Fonterra proposal a good move

Written by  Charles Whiting
Charles Whiting Charles Whiting

Making a change to any businesses is difficult.

Augmenting a capital structure with the diversity of stakeholders and complexity as at Fonterra is a significant challenge. That said, change is needed and the proposal on foot is sensible and coupled with a refreshed executable strategy.

Fonterra has been plagued in the last decade with what I call an 'ambition to ability' mismatch. In short, it didn't have the skills and necessary humility to take on the world; the business was well over its skis.

Directors were wowed by overseas visits to shiny plants and promises of unlimited riches in new markets by overpaid, misaligned executives. Board members had, at times, questionable conflicts 'frontrunning' ventures in new markets and unworkable factions existed. Visions and dreams were created, however, they were only that  - a fantasy or maybe even an hallucination.

Execution was lacking. Poor choices were made around strategy. A lack of quality thinking and diligence characterised investments.

Fortunately, change at Fonterra is well afoot; the turnaround is underway. Whilst challenges persist in the regulatory framework domestically, the necessity of Fonterra - and more broadly dairy to New Zealand - is now more important than ever.

It is often forgotten what would happen if Fonterra didn't exist in its cooperative format. It is very simple - farmers would be squeezed down to accept lower milk prices just above their breakeven. The profits made on farm from high milk prices and dividends delivered to those farmers by Fonterra would be lost to overseas corporations. Money wouldn't end up back in local communities - in rural communities - in local rugby and netball clubs, small businesses and to local employees and contractors. Tax and GST takes would immediately impact government.

This on farm economic multiplier effect, delivered by an efficient cooperative is more important today than ever to New Zealand. This despite continual pressures from government on farmers' capacity to operate.

The need for quality nutrition underpins the new Fonterra strategy. It is the right strategy that plays to Fonterra's strengths, one that takes account of likely New Zealand production declines (mostly from said regulatory pressures), the benefits of New Zealand pasture-based milk (both environmental and nutritionally) and Fonterra's world-leading research and development capabilities.

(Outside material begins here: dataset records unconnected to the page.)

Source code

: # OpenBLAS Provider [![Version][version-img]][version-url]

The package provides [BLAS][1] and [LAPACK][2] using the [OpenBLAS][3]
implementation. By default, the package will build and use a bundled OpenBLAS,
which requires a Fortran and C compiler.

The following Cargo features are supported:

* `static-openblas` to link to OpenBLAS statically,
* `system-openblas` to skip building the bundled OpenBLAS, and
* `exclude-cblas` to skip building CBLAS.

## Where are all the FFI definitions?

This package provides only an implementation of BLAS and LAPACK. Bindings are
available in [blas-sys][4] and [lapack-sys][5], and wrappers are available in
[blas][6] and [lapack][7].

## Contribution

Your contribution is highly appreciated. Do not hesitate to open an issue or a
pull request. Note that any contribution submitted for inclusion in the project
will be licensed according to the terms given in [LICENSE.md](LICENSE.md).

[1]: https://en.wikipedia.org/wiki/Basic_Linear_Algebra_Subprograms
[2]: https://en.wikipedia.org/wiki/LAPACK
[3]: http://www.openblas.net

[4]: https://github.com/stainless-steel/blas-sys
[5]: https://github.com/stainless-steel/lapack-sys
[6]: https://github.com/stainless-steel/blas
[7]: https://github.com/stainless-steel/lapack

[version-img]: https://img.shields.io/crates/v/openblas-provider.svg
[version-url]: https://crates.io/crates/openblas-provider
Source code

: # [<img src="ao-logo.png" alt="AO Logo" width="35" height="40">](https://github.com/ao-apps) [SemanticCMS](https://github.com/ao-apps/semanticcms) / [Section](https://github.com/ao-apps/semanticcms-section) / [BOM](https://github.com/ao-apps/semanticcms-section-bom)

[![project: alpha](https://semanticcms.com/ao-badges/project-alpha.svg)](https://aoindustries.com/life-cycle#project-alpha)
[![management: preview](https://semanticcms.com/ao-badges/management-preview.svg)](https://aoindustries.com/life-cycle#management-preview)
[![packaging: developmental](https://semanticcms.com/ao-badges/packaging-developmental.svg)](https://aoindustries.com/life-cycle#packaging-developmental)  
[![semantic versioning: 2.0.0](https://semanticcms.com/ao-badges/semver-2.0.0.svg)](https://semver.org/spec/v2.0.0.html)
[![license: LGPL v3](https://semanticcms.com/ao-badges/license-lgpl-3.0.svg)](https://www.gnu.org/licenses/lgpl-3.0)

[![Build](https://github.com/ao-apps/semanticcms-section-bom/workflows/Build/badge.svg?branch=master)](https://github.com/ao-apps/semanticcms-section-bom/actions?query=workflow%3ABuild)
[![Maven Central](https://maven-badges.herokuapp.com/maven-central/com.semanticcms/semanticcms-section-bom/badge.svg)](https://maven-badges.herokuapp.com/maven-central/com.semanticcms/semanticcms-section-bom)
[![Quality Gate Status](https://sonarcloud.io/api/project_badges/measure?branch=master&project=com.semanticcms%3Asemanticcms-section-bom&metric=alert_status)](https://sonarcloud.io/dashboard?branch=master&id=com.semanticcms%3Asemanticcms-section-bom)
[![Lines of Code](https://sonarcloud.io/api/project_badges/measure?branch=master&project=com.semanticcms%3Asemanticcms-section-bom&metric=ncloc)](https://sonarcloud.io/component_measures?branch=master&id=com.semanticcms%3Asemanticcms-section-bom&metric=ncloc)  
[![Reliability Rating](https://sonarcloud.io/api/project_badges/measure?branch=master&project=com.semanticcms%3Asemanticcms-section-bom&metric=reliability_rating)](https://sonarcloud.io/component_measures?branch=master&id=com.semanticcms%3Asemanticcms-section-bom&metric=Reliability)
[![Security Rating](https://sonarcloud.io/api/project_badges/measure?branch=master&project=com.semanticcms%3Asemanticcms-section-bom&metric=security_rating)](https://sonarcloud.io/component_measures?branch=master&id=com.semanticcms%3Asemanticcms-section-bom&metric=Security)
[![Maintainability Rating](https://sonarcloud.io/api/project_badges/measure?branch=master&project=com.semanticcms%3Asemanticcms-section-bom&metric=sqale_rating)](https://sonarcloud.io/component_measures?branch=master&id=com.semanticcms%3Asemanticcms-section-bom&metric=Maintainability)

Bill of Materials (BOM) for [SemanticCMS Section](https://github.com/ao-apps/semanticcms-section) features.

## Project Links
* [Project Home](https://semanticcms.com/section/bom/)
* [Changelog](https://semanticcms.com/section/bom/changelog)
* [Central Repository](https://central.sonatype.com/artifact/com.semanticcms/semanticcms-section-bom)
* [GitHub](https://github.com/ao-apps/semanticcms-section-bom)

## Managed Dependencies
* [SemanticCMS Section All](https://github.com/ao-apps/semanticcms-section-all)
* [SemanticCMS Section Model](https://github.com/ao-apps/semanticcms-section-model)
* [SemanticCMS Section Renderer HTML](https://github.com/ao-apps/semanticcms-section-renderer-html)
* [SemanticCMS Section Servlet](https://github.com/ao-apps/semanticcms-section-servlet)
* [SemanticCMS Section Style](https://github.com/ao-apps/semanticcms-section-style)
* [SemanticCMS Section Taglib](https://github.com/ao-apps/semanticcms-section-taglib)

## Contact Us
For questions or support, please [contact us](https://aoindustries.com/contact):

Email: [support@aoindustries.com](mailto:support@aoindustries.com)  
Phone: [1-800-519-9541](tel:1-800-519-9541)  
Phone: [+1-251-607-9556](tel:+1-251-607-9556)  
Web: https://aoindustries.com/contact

Unfortunately, Fonterra has learnt the hard way that it is not a consumer products powerhouse. Those businesses are hungry for capital and don't match a risk profile of farmer shareholders seeking high annual dividend payouts.

Regardless of the new strategy, there is one thing that Fonterra needs to deliver - performance. You can have any capital structure, however if a business doesn't fundamentally perform it will fail.

Behind performance are three clear requirements:

  • A clear, articulated strategy
  • Capable people
  • Measured execution against the plan

It is clear to me that elements of this are coming together. Fonterra needs to complement its number - both at board level and within management - with world leading experts who know how to deliver.

Execution previously lacking must be held to account by the board and failing that by shareholders playing a more active role. We cannot afford more mind numbing thought experiments using shareholder capital.

There is a lot that needs to be done. Sensible enduring partnerships need to be entered into. R&D needs to be focused and targeted. The manufacturing footprint needs to be reduced and positioned towards value, while still retaining some flexibility around commodity/volume like it has in the past.

The board needs to be held account for performance and in-turn continually test and challenge the management team.

Credit needs to be made for work done already. The business is rightly moving back to its core - New Zealand milk provided by New Zealand farmers.

Why will I be supporting the proposed capital structure? Put simply, the status quo doesn't work for a declining milk volume environment. The capital structure needs to better suit supplier flexibility and succession. There will always be elements we don't like. For me it is farmer leavers (not retirees) continuing to get the benefits of 'dividends' once they leave the cooperative - i.e. extracting the value premium and getting a commodity milk price elsewhere.

Notwithstanding it is best structure available under the current regulatory framework. We must remember the past lessons hard learnt and not fall into the same traps. Regardless it is time to either get on the bus or get off it.

This new capital structure, more importantly with an executable strategy, gives us confidence to invest on farm and let Fonterra do for future generations what it has for past - deliver prosperity and wealth to rural communities significantly to New Zealand's global standing.

Charles Whiting is a Waikato-based, former finance executive with investments in dairy and other NZ businesses.